**RECORDS FOR PROCESSING:**
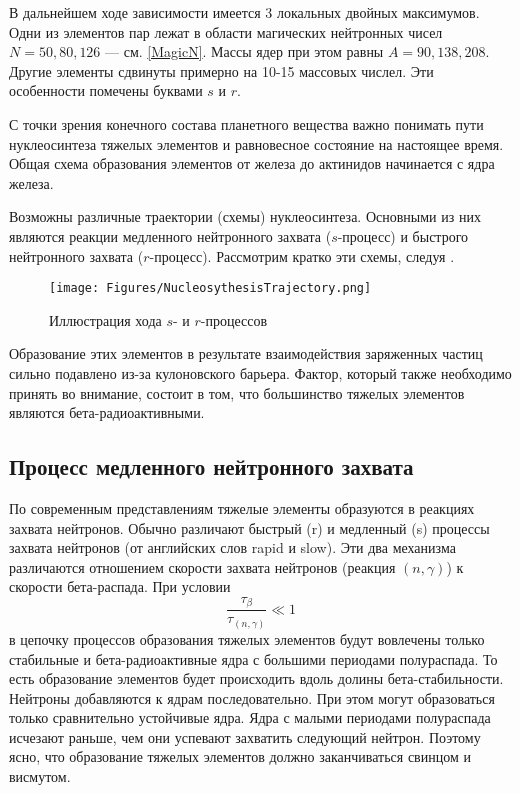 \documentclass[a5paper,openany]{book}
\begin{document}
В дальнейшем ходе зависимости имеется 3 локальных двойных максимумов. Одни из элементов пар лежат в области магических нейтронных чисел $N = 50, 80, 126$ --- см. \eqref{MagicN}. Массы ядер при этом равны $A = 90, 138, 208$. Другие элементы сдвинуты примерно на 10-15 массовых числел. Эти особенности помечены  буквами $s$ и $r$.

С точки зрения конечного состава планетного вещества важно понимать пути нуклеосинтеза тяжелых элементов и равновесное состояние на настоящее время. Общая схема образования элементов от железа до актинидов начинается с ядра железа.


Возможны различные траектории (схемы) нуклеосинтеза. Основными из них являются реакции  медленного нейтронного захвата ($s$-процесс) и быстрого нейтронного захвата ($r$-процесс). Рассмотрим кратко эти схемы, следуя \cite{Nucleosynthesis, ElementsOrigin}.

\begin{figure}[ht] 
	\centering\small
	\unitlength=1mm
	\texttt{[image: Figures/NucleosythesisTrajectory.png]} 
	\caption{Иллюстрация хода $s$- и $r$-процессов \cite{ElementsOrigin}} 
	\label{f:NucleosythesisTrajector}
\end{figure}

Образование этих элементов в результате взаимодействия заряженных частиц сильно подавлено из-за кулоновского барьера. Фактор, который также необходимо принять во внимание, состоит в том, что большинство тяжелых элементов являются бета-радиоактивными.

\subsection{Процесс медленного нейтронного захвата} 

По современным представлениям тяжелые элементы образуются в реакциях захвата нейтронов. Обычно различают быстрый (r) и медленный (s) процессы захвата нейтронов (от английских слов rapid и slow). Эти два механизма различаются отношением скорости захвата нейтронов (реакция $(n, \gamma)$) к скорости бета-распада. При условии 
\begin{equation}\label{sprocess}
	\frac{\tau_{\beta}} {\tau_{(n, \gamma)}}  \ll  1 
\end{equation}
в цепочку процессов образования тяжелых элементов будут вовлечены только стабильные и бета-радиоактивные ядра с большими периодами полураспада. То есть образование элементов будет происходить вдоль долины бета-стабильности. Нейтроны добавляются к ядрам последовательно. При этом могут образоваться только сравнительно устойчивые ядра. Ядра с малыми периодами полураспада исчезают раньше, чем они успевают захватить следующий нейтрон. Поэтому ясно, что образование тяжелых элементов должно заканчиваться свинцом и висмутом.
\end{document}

**DIRECTIONS FOR THIS TASK:** Verbatim transcription needed, from the opening line of the entries above through the line containing "В дальнейшем ходе"; pictures do not belong in it.

**REPLY TO THE EXERCISE:**
 \documentclass[a5paper,openany]{book}
\begin{document}
В дальнейшем ходе зависимости имеется 3 локальных двойных максимумов. Одни из элементов пар лежат в области магических нейтронных чисел $N = 50, 80, 126$ --- см. \eqref{MagicN}. Массы ядер при этом равны $A = 90, 138, 208$. Другие элементы сдвинуты примерно на 10-15 массовых числел. Эти особенности помечены  буквами $s$ и $r$.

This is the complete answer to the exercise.